Systems currently offline in impacted hospitals include the MyChart electronic health records system, which patients use to view their medical records and communicate with their providers. The attack also took down some phone systems and systems for ordering tests, procedures, and medications.

When it disclosed the incident on Wednesday, the healthcare giant was also forced to take some devices offline to contain what it described as a "cyber security event."

On Wednesday, the healthcare organization also advised business partners to disconnect from its systems immediately until further notice.

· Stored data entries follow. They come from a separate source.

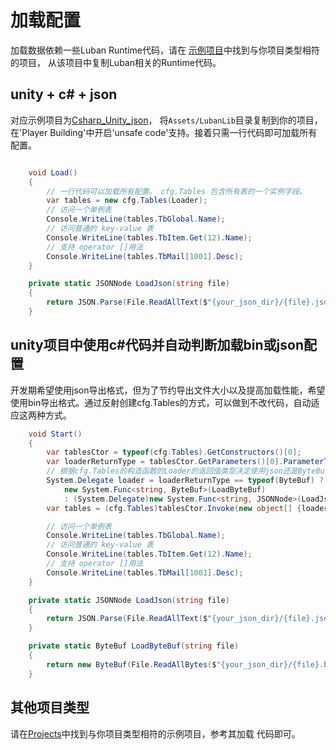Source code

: # 加载配置

加载数据依赖一些Luban Runtime代码，请在 [示例项目](https://github.com/focus-creative-games/luban_examples/tree/main/Projects)中找到与你项目类型相符的项目，
从该项目中复制Luban相关的Runtime代码。

## unity + c# + json 

对应示例项目为[Csharp_Unity_json](https://github.com/focus-creative-games/luban_examples/tree/main/Projects/Csharp_Unity_json)，
将`Assets/LubanLib`目录复制到你的项目，在'Player Building'中开启'unsafe code'支持。接着只需一行代码即可加载所有配置。

```csharp

    void Load()
    {
        // 一行代码可以加载所有配置。 cfg.Tables 包含所有表的一个实例字段。
        var tables = new cfg.Tables(Loader);
        // 访问一个单例表
        Console.WriteLine(tables.TbGlobal.Name);
        // 访问普通的 key-value 表
        Console.WriteLine(tables.TbItem.Get(12).Name);
        // 支持 operator []用法
        Console.WriteLine(tables.TbMail[1001].Desc);
    }

    private static JSONNode LoadJson(string file)
    {
        return JSON.Parse(File.ReadAllText($"{your_json_dir}/{file}.json", System.Text.Encoding.UTF8));
    }

```


## unity项目中使用c#代码并自动判断加载bin或json配置

开发期希望使用json导出格式，但为了节约导出文件大小以及提高加载性能，希望使用bin导出格式。通过反射创建cfg.Tables的方式，可以做到不改代码，自动适应这两种方式。

```csharp
    void Start()
    {
        var tablesCtor = typeof(cfg.Tables).GetConstructors()[0];
        var loaderReturnType = tablesCtor.GetParameters()[0].ParameterType.GetGenericArguments()[1];
        // 根据cfg.Tables的构造函数的Loader的返回值类型决定使用json还是ByteBuf Loader
        System.Delegate loader = loaderReturnType == typeof(ByteBuf) ?
            new System.Func<string, ByteBuf>(LoadByteBuf)
            : (System.Delegate)new System.Func<string, JSONNode>(LoadJson);
        var tables = (cfg.Tables)tablesCtor.Invoke(new object[] {loader});

        // 访问一个单例表
        Console.WriteLine(tables.TbGlobal.Name);
        // 访问普通的 key-value 表
        Console.WriteLine(tables.TbItem.Get(12).Name);
        // 支持 operator []用法
        Console.WriteLine(tables.TbMail[1001].Desc);
    }

    private static JSONNode LoadJson(string file)
    {
        return JSON.Parse(File.ReadAllText($"{your_json_dir}/{file}.json", System.Text.Encoding.UTF8));
    }

    private static ByteBuf LoadByteBuf(string file)
    {
        return new ByteBuf(File.ReadAllBytes($"{your_json_dir}/{file}.bytes"));
    }
```

## 其他项目类型

请在[Projects](https://github.com/focus-creative-games/luban_examples/tree/main/Projects)中找到与你项目类型相符的示例项目，参考其加载
代码即可。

Because of ongoing operation disruptions and outages caused by the cyberattack and "out of an abundance of caution," Ascension also temporarily paused some non-emergent elective procedures, tests, and appointments while working to bring its systems back online.

"Due to downtime procedures, several hospitals are currently on diversion for emergency medical services in order to ensure emergency cases are triaged immediately," Ascension said.

"If you are experiencing a medical emergency, please contact 911 and your local emergency services will bring you to the nearest hospital emergency room."

Ascension says its teams will work with patients to reschedule appointments or procedures until systems are restored. Patients must bring their symptom notes, a list of current medications, prescription numbers, or prescription bottles to appointments. This will allow care teams to call pharmacies for medication needs.

With the assistance of Mandiant incident response experts, an ongoing investigation is currently assessing the impact and duration of the disruption. Still, Ascension expects to use "downtime procedures for some time."

Suspected ransomware attack

While the nature of the attack has yet to be disclosed, sources familiar with the incident have told CNN that the Black Basta ransomware gang is behind the incident.

Earlier today, Health-ISAC (Information Sharing and Analysis Center) also published a threat bulletin warning that Black Basta "has recently accelerated attacks against the healthcare sector."

Black Basta ransom note
A Black Basta ransom note (BleepingComputer)

Black Basta surfaced as a Ransomware-as-a-Service (RaaS) operation in April 2022. Since then, its affiliates have breached many high-profile victims, including German defense contractor Rheinmetall, U.K. technology outsourcing company Capita, industrial automation company and government contractor ABB, and the Toronto Public Library.

According to joint research from Elliptic and Corvus Insurance, the Russian-linked ransomware gang raked in at least $100 million in ransom payments from over 90 victims until November 2023.

Ascension is one of the largest private healthcare systems in the United States, operating 140 hospitals and 40 senior care facilities across 19 states and the District of Columbia.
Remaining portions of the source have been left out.